Exercise prompt — Could you filter the records below and return each line that holds "touch"?

Data for review —
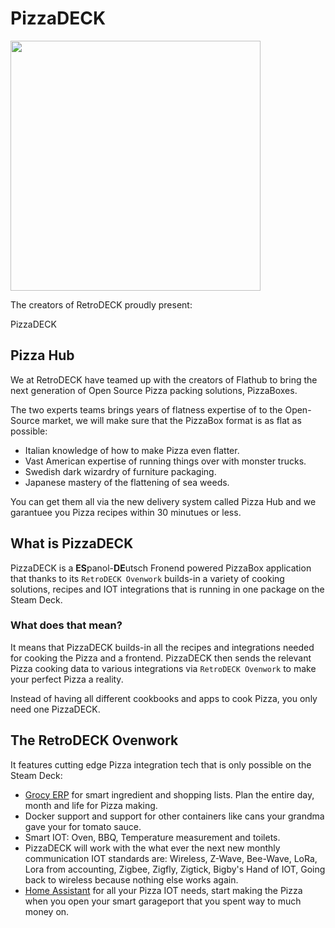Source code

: # PizzaDECK

<img src="../../wiki_images/logos/rd-esde-logo.svg" width="400">

The creators of RetroDECK proudly present:

PizzaDECK

## Pizza Hub

We at RetroDECK have teamed up with the creators of Flathub to bring the next generation of Open Source Pizza packing solutions, PizzaBoxes.

The two experts teams brings years of flatness expertise of to the Open-Source market, we will make sure  that the PizzaBox format is as flat as possible:

- Italian knowledge of how to make Pizza even flatter.
- Vast American expertise of running things over with monster trucks.
- Swedish dark wizardry of furniture packaging.
- Japanese mastery of the flattening of sea weeds.

You can get them all via the new delivery system called Pizza Hub and we garantuee you Pizza recipes within 30 minutues or less.




## What is PizzaDECK

PizzaDECK is a **ES**panol-**DE**utsch Fronend powered PizzaBox application that thanks to its `RetroDECK Ovenwork` builds-in a variety of cooking solutions, recipes and IOT integrations that is running in one package on the Steam Deck.


### What does that mean?

It means that PizzaDECK builds-in all the recipes and integrations needed for cooking the Pizza and a frontend. PizzaDECK then sends the relevant Pizza cooking data to various integrations via `RetroDECK Ovenwork` to make your perfect Pizza a reality.

Instead of having all different cookbooks and apps to cook Pizza, you only need one PizzaDECK.


## The RetroDECK Ovenwork

It features cutting edge Pizza integration tech that is only possible on the Steam Deck:

- [Grocy ERP](/https://grocy.info) for smart ingredient and shopping lists. Plan the entire day, month and life for Pizza making.
- Docker support and support for other containers like cans your grandma gave your for tomato sauce.
- Smart IOT: Oven, BBQ, Temperature measurement and toilets.
- PizzaDECK will work with the what ever the next new monthly communication IOT standards are: Wireless, Z-Wave, Bee-Wave, LoRa, Lora from accounting, Zigbee, Zigfly, Zigtick, Bigby's Hand of IOT, Going back to wireless because nothing else works again.
- [Home Assistant](https://www.home-assistant.io/) for all your Pizza IOT needs, start making the Pizza when you open your smart garageport that you spent way to much money on.
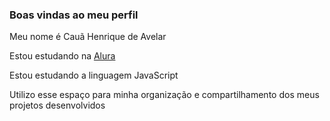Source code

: ### Boas vindas ao meu perfil

Meu nome é Cauã Henrique de Avelar

Estou estudando na [Alura](https://www.alura.com.br)

Estou estudando a linguagem JavaScript

Utilizo esse espaço para minha organização e compartilhamento dos meus projetos desenvolvidos
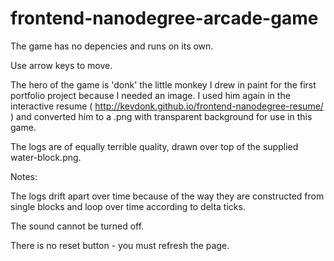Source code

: frontend-nanodegree-arcade-game
===============================

The game has no depencies and runs on its own.

Use arrow keys to move.

The hero of the game is 'donk' the little monkey I drew in paint for the first portfolio project because I needed an image.
I used him again in the interactive resume ( http://kevdonk.github.io/frontend-nanodegree-resume/ ) and converted him to a .png with transparent background for use in this game.

The logs are of equally terrible quality, drawn over top of the supplied water-block.png.

Notes:

The logs drift apart over time because of the way they are constructed from single blocks and loop over time according to delta ticks.

The sound cannot be turned off.

There is no reset button - you must refresh the page.
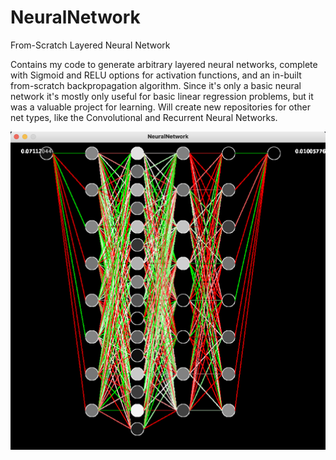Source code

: # NeuralNetwork
From-Scratch Layered Neural Network

Contains my code to generate arbitrary layered neural networks, complete with Sigmoid and RELU options for activation functions, and an in-built from-scratch backpropagation algorithm. Since it's only a basic neural network it's mostly only useful for basic linear regression problems, but it was a valuable project for learning. Will create new repositories for other net types, like the Convolutional and Recurrent Neural Networks.

![Neural Network Visualization](neuralnet.png)
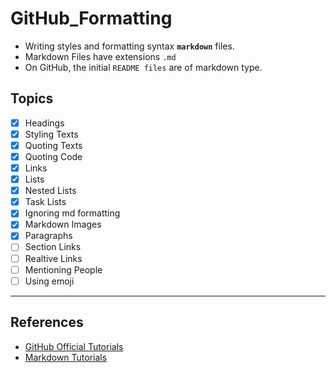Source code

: 
# GitHub_Formatting
* Writing styles and formatting syntax  **`markdown`** files.  
* Markdown Files have extensions `.md`  
* On GitHub, the initial `README files` are of markdown type. 

## Topics 

- [x] Headings
- [x] Styling Texts
- [x] Quoting Texts
- [x] Quoting Code
- [x] Links
- [x] Lists
- [x] Nested Lists
- [x] Task Lists
- [x] Ignoring md formatting
- [x] Markdown Images
- [x] Paragraphs
- [ ] Section Links
- [ ] Realtive Links
- [ ] Mentioning People
- [ ] Using emoji
--------------------------------------------------------------

## References

* [GitHub Official Tutorials](https://help.github.com/articles/basic-writing-and-formatting-syntax/)
* [Markdown Tutorials](https://www.markdowntutorial.com)
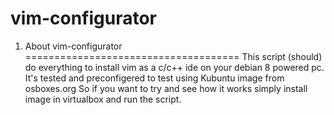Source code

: vim-configurator
=====================================

1. About vim-configurator 
=====================================
This script (should) do everything to install vim as a c/c++ ide on your debian 8 powered pc.
It's tested and preconfigered to test using Kubuntu image from osboxes.org
So if you want to try and see how it works simply install image in virtualbox and run the script. 
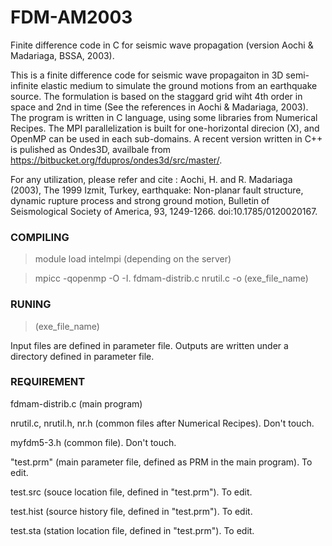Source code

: # FDM-AM2003
Finite difference code in C for seismic wave propagation (version Aochi &amp; Madariaga, BSSA, 2003).

This is a finite difference code for seismic wave propagaiton in 3D semi-infinite elastic medium to simulate the ground motions from an earthquake source. 
The formulation is based on the staggard grid wiht 4th order in space and 2nd in time (See the references in Aochi &amp; Madariaga, 2003). 
The program is written in C language, using some libraries from Numerical Recipes. 
The MPI parallelization is built for one-horizontal direcion (X), and OpenMP can be used in each sub-domains. 
A recent version written in C++ is pulished as Ondes3D, availbale from https://bitbucket.org/fdupros/ondes3d/src/master/. 

For any utilization, please refer and cite : 
Aochi, H. and R. Madariaga (2003), The 1999 Izmit, Turkey, earthquake: Non-planar fault structure, dynamic rupture process and strong ground motion, Bulletin of Seismological Society of America, 93, 1249-1266. doi:10.1785/0120020167.

### COMPILING ### 
> module load intelmpi (depending on the server)

> mpicc -qopenmp -O -I. fdmam-distrib.c nrutil.c -o (exe_file_name)

### RUNING ###
> (exe_file_name)

Input files are defined in parameter file. Outputs are written under a directory defined in parameter file. 

### REQUIREMENT ###
  fdmam-distrib.c (main program)
  
  nrutil.c, nrutil.h, nr.h (common files after Numerical Recipes). Don't touch.
  
  myfdm5-3.h (common file). Don't touch.
  
  "test.prm" (main parameter file, defined as PRM in the main program). To edit. 

  test.src (souce location file, defined in "test.prm"). To edit. 
  
  test.hist (source history file, defined in "test.prm"). To edit.
  
  test.sta (station location file, defined in "test.prm"). To edit.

Task response —
  nrutil.c, nrutil.h, nr.h (common files after Numerical Recipes). Don't touch.
  myfdm5-3.h (common file). Don't touch.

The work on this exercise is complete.